All of lore.kernel.org
 help / color / mirror / Atom feed
From: Ben Greear <greearb-my8/4N5VtI7c+919tysfdA@public.gmane.org>
To: Jeff Layton <jlayton-H+wXaHxf7aLQT0dZR+AlfA@public.gmane.org>
Cc: Steve French <smfrench-Re5JQEeQqe8AvxtiuMwx3w@public.gmane.org>,
	linux-cifs-u79uwXL29TY76Z2rM5mHXA@public.gmane.org
Subject: Re: CIFS endless console spammage in 2.6.38.7
Date: Tue, 31 May 2011 13:51:58 -0700	[thread overview]
Message-ID: <4DE554EE.3010402@candelatech.com> (raw)
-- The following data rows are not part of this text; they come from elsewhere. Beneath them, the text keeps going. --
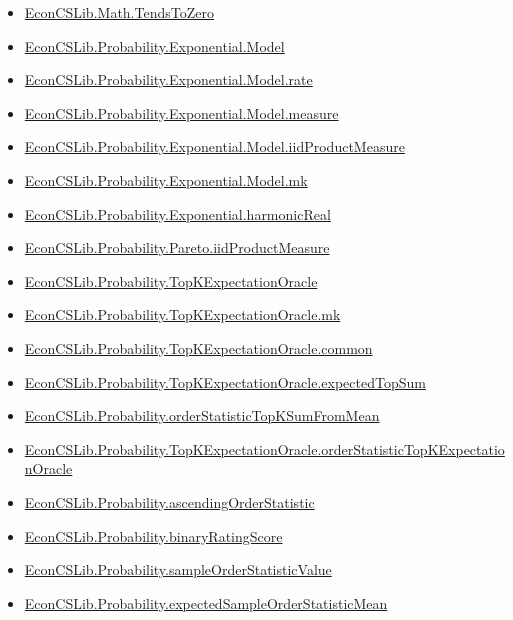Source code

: \documentclass[10pt]{article}
\begin{document}
\begin{itemize}[leftmargin=1.2em]
\begin{itemize}[leftmargin=1.2em]
\item \hyperlink{library-prerequisite-0d847b93822bc6c4}{EconCSLib.Math.TendsToZero}
\item \hyperlink{library-prerequisite-00608e839979428a}{EconCSLib.Probability.Exponential.Model}
\item \hyperlink{library-prerequisite-ebd02d956f133ba1}{EconCSLib.Probability.Exponential.Model.rate}
\item \hyperlink{library-prerequisite-46315b27c25dd5ba}{EconCSLib.Probability.Exponential.Model.measure}
\item \hyperlink{library-prerequisite-374422e12fa3aeb6}{EconCSLib.Probability.Exponential.Model.iidProductMeasure}
\item \hyperlink{library-prerequisite-f979086662c1cf00}{EconCSLib.Probability.Exponential.Model.mk}
\item \hyperlink{library-prerequisite-02420e071ed4ec26}{EconCSLib.Probability.Exponential.harmonicReal}
\item \hyperlink{library-prerequisite-83df72d297d25686}{EconCSLib.Probability.Pareto.iidProductMeasure}
\item \hyperlink{library-prerequisite-18052cb8ae517639}{EconCSLib.Probability.TopKExpectationOracle}
\item \hyperlink{library-prerequisite-6edb20c3dcdd9767}{EconCSLib.Probability.TopKExpectationOracle.mk}
\item \hyperlink{library-prerequisite-b4ecb635d6064acd}{EconCSLib.Probability.TopKExpectationOracle.common}
\item \hyperlink{library-prerequisite-f3d0f68534aa7689}{EconCSLib.Probability.TopKExpectationOracle.expectedTopSum}
\item \hyperlink{library-prerequisite-e63098616a4b886a}{EconCSLib.Probability.orderStatisticTopKSumFromMean}
\item \hyperlink{library-prerequisite-11c2928776f87e9b}{EconCSLib.Probability.TopKExpectationOracle.orderStatisticTopKExpectationOracle}
\item \hyperlink{library-prerequisite-5424336cdb453911}{EconCSLib.Probability.ascendingOrderStatistic}
\item \hyperlink{library-prerequisite-4cea2ad3a0ac0028}{EconCSLib.Probability.binaryRatingScore}
\item \hyperlink{library-prerequisite-d15dae326946f52b}{EconCSLib.Probability.sampleOrderStatisticValue}
\item \hyperlink{library-prerequisite-0f0bc5629332b317}{EconCSLib.Probability.expectedSampleOrderStatisticMean}

\end{itemize}
\end{itemize}
\end{document}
In-Reply-To: <20110531164408.178eeebf-9yPaYZwiELC+kQycOl6kW4xkIHaj4LzF@public.gmane.org>

On 05/31/2011 01:44 PM, Jeff Layton wrote:
> On Tue, 31 May 2011 12:45:37 -0700
> Ben Greear<greearb-my8/4N5VtI7c+919tysfdA@public.gmane.org>  wrote:
>
>> On 05/31/2011 12:36 PM, Steve French wrote:
>>> This is on setting up a session, so could be something like:
>>> - mount
>>> - do write
>>> - server crash
>>> - attempt to reconnect
>>> - socket returns ENOSOCK
>>> - attempt to reconnect ...
>>> - repeat
>>>
>>> Is this repeatable enough that we could modify the client to stop on
>>> the reconnect to see what is causing the socket to go bad and which
>>> operation we are repeating the reconnect on.
>>
>> Well, ENOTSOCK sounds like a pretty serious coding problem.  Maybe
>> a use-after-close or something?
>>
>> At the least, we could look for some particular errors (such as ENOTSOCK)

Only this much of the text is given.